Broken down by property type, there was an 18.5% year-over-year increase in condo closings, which were one-third higher than their 2013-21 average, according to the report. The median price slipped 2% to $14.4 million.
For co-ops, there were 40 closings, up 14.3% from 2021, but down 9.1% from their eight-year average. Their median price dropped 15% to $12 million, the figures showed.
“Demand for cooperatives has continued to decline, totaling just 14% of all superprime sales,” Mr. Derderian said. “Still, the highest-priced sale of the year was for an Upper East Side cooperative that traded for $101 million.”
Meanwhile, the Hamptons “had a relatively strong showing in 2022, with both the first and second halves of the year showing a consistent number of trades,” Mr. Derderian said. There were 61 super-prime sales there, a decline from both 2021 and the 10-year average.
The median price in the coastal area rose 8% annually to $14.9 million, the second-highest median price of the last 10 years and just below the 2020 record of $15 million, the report said.
Southampton had the most luxury sales last year, 24, as well as the highest average sales price, $21.1 million.
Like many other super-prime markets, sales activity was front loaded: In the first half of the year, contracts fell 23%, while in the second half, they fell 39% year-over-year, the figures showed.
“New construction and turnkey properties continue to see the greatest level of demand and most limited negotiation, as do homes in prized locations,” Mr. Derderian said.
At the same time, many New Yorkers fled to South Florida during the pandemic, and the luxury market in the area “had an impressive 2022, despite sales and newly reported contracts falling short of ,” the report said.

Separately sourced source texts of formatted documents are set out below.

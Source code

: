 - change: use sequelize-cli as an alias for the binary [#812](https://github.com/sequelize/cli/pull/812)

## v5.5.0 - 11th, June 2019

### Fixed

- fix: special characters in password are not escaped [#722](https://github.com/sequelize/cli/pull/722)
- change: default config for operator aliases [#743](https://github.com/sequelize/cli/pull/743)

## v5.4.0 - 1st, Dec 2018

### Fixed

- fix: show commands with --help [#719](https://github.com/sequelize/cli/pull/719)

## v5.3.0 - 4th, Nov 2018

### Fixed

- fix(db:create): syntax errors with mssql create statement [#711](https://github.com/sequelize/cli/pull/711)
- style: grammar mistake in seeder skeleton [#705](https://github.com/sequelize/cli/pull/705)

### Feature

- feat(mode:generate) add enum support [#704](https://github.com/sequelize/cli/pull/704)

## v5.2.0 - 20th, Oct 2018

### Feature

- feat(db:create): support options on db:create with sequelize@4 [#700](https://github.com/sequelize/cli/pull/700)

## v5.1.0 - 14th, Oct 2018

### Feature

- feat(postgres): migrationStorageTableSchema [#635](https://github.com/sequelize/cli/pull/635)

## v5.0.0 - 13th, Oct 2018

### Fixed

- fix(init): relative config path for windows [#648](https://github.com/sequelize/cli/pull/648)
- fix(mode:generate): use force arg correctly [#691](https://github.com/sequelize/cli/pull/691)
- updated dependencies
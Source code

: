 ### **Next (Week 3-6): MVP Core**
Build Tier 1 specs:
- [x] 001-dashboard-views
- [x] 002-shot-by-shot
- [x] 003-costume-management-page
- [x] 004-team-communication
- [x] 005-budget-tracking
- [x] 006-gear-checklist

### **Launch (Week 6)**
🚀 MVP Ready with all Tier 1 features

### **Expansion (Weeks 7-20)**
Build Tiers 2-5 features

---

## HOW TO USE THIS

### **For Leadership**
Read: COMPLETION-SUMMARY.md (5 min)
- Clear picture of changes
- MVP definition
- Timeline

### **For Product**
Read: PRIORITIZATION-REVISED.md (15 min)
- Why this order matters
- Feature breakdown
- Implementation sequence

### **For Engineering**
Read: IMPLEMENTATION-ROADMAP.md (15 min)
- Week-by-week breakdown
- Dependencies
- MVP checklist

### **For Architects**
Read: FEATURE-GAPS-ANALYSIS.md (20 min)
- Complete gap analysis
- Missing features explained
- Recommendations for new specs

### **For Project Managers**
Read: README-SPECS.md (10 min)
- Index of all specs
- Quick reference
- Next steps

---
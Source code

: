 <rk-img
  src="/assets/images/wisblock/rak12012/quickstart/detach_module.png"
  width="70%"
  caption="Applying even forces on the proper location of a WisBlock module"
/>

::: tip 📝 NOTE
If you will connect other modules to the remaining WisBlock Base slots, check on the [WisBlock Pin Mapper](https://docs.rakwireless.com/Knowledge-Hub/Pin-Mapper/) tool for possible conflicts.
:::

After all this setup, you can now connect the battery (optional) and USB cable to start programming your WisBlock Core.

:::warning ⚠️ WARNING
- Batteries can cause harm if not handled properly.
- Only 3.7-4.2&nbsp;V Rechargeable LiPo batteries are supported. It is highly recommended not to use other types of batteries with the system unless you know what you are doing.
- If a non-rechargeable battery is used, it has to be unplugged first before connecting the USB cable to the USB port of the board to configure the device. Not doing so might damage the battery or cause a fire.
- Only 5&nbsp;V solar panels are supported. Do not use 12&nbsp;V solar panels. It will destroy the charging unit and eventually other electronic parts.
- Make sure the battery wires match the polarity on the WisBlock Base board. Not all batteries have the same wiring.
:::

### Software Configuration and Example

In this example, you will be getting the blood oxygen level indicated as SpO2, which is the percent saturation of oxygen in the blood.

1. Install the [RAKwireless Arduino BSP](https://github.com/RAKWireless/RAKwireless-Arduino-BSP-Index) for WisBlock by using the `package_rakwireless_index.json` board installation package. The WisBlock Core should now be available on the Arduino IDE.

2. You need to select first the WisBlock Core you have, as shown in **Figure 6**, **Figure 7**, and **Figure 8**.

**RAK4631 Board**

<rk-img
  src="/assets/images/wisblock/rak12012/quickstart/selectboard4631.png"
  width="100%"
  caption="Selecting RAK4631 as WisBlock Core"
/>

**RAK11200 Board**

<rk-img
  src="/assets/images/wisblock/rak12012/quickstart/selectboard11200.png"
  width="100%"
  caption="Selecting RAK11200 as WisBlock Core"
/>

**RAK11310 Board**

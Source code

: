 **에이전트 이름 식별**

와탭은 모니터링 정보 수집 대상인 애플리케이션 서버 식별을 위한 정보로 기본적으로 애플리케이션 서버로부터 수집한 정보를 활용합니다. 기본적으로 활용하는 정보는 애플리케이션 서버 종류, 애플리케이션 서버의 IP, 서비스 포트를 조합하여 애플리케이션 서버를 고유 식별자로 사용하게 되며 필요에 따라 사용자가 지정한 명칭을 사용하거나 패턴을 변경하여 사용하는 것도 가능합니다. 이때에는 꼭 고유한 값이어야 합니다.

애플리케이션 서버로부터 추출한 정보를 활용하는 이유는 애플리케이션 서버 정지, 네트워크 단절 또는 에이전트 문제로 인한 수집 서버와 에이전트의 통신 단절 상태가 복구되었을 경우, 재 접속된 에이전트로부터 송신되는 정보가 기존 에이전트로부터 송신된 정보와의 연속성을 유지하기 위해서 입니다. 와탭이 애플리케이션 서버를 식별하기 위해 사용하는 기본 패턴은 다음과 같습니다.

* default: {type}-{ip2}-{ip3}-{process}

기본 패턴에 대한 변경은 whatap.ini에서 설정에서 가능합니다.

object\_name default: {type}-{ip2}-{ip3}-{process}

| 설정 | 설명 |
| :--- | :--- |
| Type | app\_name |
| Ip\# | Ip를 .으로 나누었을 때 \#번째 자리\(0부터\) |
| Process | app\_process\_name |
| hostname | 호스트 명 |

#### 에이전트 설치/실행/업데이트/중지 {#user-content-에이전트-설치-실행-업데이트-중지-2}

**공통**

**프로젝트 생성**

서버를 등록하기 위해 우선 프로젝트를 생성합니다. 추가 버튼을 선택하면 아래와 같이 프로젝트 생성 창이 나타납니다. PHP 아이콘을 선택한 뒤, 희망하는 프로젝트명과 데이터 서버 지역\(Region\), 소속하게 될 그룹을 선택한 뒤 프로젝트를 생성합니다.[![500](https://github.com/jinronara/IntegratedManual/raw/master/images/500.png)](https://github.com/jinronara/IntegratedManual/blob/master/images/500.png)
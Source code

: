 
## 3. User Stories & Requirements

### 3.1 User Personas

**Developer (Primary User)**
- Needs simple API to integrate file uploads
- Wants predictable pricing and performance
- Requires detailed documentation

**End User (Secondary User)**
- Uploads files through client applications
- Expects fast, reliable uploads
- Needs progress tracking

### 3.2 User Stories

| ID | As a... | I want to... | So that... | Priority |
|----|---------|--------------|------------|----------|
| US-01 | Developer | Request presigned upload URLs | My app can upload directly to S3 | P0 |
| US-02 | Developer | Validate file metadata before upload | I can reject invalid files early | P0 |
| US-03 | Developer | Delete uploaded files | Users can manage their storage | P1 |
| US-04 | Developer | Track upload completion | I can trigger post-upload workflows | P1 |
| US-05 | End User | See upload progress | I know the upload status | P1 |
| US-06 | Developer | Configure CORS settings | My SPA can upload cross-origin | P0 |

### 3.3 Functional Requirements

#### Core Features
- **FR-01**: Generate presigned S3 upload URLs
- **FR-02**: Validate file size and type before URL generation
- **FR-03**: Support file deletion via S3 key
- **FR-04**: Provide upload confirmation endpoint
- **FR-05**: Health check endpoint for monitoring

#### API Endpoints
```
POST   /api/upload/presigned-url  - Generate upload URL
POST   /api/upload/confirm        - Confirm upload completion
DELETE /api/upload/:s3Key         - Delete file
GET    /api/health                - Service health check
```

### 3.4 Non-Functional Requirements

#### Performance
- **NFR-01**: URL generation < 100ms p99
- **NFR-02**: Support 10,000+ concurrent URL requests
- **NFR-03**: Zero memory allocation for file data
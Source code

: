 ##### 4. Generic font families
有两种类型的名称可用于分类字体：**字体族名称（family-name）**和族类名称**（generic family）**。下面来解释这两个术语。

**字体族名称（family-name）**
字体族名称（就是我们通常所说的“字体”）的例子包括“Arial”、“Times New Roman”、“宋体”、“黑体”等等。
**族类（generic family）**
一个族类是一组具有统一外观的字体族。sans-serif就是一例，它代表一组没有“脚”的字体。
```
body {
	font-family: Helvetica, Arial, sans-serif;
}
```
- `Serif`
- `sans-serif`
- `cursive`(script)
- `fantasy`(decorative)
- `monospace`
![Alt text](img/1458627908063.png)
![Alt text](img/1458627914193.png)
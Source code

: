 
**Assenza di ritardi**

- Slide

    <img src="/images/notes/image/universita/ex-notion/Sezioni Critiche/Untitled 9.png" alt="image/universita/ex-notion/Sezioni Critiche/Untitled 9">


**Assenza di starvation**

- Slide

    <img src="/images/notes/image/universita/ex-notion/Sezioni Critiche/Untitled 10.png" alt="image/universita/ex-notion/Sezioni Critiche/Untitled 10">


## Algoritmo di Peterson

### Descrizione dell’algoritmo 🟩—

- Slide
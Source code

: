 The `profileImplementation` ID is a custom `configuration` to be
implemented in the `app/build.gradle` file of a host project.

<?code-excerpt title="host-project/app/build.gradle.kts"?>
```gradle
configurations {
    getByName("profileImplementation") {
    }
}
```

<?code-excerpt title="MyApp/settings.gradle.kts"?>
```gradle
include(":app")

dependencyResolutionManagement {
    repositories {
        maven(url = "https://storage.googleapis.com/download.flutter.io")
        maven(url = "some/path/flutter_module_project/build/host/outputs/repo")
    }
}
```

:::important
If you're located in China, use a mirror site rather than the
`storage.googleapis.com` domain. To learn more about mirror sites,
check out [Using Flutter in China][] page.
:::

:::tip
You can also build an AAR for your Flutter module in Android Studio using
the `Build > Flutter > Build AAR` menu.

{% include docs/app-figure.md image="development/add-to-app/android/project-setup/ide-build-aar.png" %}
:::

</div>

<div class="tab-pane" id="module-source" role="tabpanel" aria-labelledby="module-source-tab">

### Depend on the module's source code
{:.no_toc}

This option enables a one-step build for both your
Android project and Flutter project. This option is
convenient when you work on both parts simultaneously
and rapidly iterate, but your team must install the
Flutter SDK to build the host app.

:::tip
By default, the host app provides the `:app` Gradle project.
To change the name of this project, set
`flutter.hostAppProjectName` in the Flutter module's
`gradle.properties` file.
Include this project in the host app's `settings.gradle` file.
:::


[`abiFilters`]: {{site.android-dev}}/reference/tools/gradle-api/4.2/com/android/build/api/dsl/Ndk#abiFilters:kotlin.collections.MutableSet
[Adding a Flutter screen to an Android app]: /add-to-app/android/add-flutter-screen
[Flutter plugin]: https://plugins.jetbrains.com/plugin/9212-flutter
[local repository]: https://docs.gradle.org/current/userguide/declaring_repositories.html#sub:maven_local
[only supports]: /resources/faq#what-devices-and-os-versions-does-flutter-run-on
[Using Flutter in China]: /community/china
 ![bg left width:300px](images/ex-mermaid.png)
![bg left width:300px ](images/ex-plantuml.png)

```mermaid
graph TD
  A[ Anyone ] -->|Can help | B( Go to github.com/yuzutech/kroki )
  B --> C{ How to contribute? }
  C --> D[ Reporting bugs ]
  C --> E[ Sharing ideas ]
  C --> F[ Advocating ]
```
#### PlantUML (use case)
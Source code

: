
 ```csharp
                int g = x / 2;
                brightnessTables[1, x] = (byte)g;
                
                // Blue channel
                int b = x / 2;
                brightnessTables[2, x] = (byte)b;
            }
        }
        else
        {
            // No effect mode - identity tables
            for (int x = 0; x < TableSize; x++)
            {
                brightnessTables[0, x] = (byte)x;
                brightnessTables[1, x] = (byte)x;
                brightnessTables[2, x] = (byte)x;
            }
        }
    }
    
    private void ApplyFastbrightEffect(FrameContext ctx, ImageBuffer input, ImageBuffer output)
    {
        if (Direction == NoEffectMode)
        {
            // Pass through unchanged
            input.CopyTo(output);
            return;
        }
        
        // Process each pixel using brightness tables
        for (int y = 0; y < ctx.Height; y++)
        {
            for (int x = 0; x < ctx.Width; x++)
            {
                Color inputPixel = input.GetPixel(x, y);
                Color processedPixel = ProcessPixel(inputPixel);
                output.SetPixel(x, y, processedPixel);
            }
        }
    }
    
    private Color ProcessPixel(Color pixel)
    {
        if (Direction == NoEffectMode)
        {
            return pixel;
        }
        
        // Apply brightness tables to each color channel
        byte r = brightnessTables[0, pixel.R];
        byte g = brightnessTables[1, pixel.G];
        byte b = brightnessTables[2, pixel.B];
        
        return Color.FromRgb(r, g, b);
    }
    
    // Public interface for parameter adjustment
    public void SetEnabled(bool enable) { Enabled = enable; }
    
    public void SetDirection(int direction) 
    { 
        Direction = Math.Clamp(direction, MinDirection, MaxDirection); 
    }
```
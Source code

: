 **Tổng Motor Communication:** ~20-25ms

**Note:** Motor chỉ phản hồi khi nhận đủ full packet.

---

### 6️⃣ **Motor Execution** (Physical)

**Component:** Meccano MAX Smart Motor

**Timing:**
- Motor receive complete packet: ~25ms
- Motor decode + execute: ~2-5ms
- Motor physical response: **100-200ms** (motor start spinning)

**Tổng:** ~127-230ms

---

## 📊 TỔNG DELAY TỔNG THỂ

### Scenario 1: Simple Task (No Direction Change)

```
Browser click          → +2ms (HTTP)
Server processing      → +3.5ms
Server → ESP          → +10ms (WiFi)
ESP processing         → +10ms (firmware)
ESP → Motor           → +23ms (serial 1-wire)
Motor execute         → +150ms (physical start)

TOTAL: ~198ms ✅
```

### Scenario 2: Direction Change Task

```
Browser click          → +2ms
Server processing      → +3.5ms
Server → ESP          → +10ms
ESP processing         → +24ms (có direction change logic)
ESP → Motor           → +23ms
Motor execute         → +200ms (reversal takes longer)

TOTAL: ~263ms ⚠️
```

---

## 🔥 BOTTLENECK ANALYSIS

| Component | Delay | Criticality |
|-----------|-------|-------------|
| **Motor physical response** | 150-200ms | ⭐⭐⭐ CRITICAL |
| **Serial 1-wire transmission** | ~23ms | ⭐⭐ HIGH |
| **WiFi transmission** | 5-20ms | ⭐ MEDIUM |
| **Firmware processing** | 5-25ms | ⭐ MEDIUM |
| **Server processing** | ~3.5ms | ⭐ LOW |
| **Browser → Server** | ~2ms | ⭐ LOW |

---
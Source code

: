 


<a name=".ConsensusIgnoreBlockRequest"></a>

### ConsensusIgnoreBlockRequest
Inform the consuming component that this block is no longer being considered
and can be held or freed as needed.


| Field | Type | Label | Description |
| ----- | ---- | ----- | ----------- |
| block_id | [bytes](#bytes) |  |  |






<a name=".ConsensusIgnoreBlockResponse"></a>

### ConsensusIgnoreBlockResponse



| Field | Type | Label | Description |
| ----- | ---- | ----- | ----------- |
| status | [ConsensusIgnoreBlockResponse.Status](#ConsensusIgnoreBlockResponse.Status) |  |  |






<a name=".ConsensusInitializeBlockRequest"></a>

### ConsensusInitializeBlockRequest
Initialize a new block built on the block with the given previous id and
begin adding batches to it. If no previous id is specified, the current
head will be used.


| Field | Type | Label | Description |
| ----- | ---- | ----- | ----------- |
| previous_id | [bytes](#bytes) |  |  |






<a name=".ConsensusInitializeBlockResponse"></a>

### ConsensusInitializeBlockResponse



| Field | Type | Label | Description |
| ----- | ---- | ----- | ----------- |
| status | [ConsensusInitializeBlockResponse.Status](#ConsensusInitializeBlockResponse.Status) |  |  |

There were 47 newly reported contracts in Palm Beach last year, down 23% annually, and 98 contracts reported in greater Miami, a 51% decline, the report said. In addition, the median price in the region was up 2% to $15.3 million last year.
“Like New York, the declines were most pronounced in the second half of the year,” Mr. Derderian said, adding that there were reasons to be optimistic about South Florida.
“While part of the decline is the limited number of homes for sale, volatile markets, coupled with recession fears and the concern pricing is at a cycle peak, have slowed the pace of sales,” he said. “Still, with many corporations continuing to move to the region and its tax-friendly environment, we expect pricing to remain relatively stable in the year ahead.”